Это оказался бывший особняк Мятлевых, Лили узнала зал с огромными лазуритовыми вазами между малахитовыми колоннами, – она бывала в этом дворце каждый год на рождественской елке. В центре зала, за столом, покрытым красным сукном, сидел человек во френче, курил козью ножку из газеты, не длинную, а круглую, с дырочкой, чтобы лучше курилась.
– Вы куда записываетесь, товарищ? – спросил он.
– А куда можно записаться? – спросила Лили.
– Театральное отделение, кинокурсы, ритмическая гимнастика, можно просто слушать лекции по искусству.
– Я… я хочу на театральное, кинокурсы, ритмическую гимнастику, – сказала Лили. – Еще я хочу просто слушать лекции по искусству.
– Какие иностранные языки знаете? Автомобилем управляете? Верхом ездите?
Лили молчала. После Февральской революции отец сказал, что теперь у помещиков один долг – вернуться на свои земли и помочь народу осуществить его новые задачи. Поэтому лето они провели в своем имении, в Ярославской губернии. Лили не знала, помогал ли отец народу в решении каких-то задач, у нее была обычная счастливая дачная жизнь: она исчезала на целый день, валялась в стогах сена, прыгала с крыши дворовой постройки и приходила домой к ночи в порванном платье, с ободранными коленками, а иногда убегала ночью из дома и слушала соловьев… Тем летом она сделала большие успехи в верховой езде, у нее уже получалось прилично.
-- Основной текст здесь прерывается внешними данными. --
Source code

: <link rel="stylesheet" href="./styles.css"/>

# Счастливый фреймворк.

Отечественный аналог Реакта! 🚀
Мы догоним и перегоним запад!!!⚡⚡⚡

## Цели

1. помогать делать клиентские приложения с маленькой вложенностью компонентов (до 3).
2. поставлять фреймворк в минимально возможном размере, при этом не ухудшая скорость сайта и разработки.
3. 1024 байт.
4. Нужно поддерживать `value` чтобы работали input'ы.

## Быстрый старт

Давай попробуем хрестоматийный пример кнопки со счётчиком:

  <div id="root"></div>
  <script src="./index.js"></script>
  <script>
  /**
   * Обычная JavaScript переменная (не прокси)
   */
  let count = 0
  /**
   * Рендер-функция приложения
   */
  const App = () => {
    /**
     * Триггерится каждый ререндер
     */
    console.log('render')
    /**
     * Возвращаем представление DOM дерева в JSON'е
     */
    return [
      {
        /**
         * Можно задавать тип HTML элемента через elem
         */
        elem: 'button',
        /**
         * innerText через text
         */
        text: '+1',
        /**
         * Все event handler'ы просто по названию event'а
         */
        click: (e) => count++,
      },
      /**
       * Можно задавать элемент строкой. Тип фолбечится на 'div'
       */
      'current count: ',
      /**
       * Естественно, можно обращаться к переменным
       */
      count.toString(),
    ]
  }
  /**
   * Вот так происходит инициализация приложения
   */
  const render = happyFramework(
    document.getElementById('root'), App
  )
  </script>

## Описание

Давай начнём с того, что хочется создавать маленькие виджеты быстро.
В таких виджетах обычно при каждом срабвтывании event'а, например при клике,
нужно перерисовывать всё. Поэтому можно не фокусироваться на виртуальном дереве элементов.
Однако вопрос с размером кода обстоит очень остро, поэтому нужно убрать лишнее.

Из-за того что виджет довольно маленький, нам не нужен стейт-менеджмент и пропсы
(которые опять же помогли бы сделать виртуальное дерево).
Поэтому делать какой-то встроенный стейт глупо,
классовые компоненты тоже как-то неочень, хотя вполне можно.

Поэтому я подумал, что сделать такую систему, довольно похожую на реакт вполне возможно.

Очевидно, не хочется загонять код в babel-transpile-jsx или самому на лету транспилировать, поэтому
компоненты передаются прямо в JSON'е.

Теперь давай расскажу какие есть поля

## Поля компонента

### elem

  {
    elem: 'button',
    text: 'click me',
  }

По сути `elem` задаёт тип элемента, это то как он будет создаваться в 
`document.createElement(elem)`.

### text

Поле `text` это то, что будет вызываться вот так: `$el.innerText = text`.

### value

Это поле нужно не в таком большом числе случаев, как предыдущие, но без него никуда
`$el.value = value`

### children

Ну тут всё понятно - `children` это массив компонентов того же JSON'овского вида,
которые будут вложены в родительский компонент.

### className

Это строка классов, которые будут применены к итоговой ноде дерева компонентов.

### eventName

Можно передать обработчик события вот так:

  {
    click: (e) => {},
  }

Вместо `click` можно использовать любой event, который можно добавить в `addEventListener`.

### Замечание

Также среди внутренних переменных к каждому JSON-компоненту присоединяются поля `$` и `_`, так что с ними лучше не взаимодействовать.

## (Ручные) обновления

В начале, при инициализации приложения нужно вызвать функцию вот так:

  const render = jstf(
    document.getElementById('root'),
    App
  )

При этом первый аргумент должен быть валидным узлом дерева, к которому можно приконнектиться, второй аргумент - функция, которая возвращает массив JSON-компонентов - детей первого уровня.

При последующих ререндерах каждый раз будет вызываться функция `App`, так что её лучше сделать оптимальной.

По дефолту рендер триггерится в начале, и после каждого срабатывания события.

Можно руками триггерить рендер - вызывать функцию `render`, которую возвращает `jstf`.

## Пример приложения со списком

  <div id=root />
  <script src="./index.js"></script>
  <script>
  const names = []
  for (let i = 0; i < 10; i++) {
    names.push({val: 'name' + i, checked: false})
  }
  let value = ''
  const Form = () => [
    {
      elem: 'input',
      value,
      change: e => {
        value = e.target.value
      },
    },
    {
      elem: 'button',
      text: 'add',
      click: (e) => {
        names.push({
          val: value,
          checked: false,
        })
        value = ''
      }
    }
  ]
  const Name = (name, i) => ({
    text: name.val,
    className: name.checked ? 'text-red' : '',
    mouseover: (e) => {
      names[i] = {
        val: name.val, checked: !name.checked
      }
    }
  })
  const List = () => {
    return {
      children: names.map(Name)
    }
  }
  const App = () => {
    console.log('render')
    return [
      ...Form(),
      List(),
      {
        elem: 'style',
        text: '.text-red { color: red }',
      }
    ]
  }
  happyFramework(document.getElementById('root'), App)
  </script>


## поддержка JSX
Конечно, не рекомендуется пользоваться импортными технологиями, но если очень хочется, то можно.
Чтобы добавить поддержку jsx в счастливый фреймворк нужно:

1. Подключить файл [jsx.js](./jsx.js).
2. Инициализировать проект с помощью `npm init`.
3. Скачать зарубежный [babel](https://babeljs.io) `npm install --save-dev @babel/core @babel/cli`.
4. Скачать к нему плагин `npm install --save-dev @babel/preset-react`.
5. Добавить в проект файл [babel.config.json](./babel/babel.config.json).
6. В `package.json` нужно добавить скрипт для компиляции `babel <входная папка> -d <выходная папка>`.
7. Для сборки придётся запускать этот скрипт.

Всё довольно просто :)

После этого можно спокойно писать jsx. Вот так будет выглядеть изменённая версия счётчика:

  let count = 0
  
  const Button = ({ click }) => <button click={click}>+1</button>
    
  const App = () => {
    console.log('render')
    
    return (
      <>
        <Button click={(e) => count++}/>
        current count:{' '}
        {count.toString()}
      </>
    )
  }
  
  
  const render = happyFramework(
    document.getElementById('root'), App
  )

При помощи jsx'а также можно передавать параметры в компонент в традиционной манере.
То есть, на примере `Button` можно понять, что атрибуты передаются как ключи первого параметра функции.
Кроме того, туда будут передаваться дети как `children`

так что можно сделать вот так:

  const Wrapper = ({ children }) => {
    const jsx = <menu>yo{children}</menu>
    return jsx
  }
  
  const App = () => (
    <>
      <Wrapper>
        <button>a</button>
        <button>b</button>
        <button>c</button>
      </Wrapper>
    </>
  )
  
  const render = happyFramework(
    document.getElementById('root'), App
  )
Жеребца звали Аполлон, но Лили называла его Люша, Люшенька.
– Имя, фамилия, – строго спросил человек во френче.
Сейчас она сделает вид, что ей стало нехорошо, убежит и больше никогда не станет подвергать себя опасности, никогда не появится там, где ее спросят про иностранные языки и верховую езду. Сейчас она схватится за сердце и уйдет, вот только еще чуть-чуть постоит тут, рядом с этим столом, покрытым красным сукном, на одну минуту представит, что ее могли бы куда-нибудь записать, и сразу уйдет.
– Вот мои документы, – она протянула удостоверение личности.
Человек во френче отстранил ее руку:
– Зачем мне ваш документ, я вам и так верю, нынче не царские времена. Имя, фамилия.
– Лиля Каплан. Немецкий, французский, английский хуже, езжу верхом… – благодарно прошептала Лили. От волнения она вдруг как будто разучилась произносить некоторые согласные, и у нее вышло «ангисский хузе, еззу вехом».
– Вы приняты, учитесь на здоровье. Актрисой будете! А нормальной дикции вас тут обучат, не волнуйтесь, – сказал человек во френче.
Возле Саперного переулка лежала палая лошадь, Лили в ужасе хотела быстро-быстро промчаться мимо, но отчего-то замедлила шаг и все смотрела и смотрела, как загипнотизированная, не в силах смотреть и не в силах отвести глаз. Лили тошнило, выворачивало наизнанку, и вдруг, едва отдышавшись, она крикнула: «Нет, я не хочу!»
«Не хочу!» было сказано всему плохому – решительно. И она откуда-то знала, что это – последнее страшное, встретившееся на ее пути, а дальше все будет счастливо.
Задыхаясь от слабости, но убыстряя и убыстряя шаг, повторяя про себя: «Все плохое – нет, все хорошее – да, да, да», Лили понеслась на угол Невского и Надеждинской, домой.
Вот так Лили и присоединилась к семейному портрету, к семейству с картины Рубенса: пышная увядающая мать, нежнейший красавец отец, взрослая созревшая дочь, и еще одна дочь, и юноша – совсем другой, с тонким нервным лицом, он с ними, но чуть в стороне, отдельно. И новая дочка, очаровательная, шаловливая и невинная, присевшая на скамеечку у ног и готовая в любой момент вскочить и унестись играть.
На этом закончилась первая часть ее жизни, – все эти новые документы, холщовые мешочки с драгоценностями хотя и были правдой, но напоминали авантюрный роман, а теперь у нее началась другая жизнь, просто роман.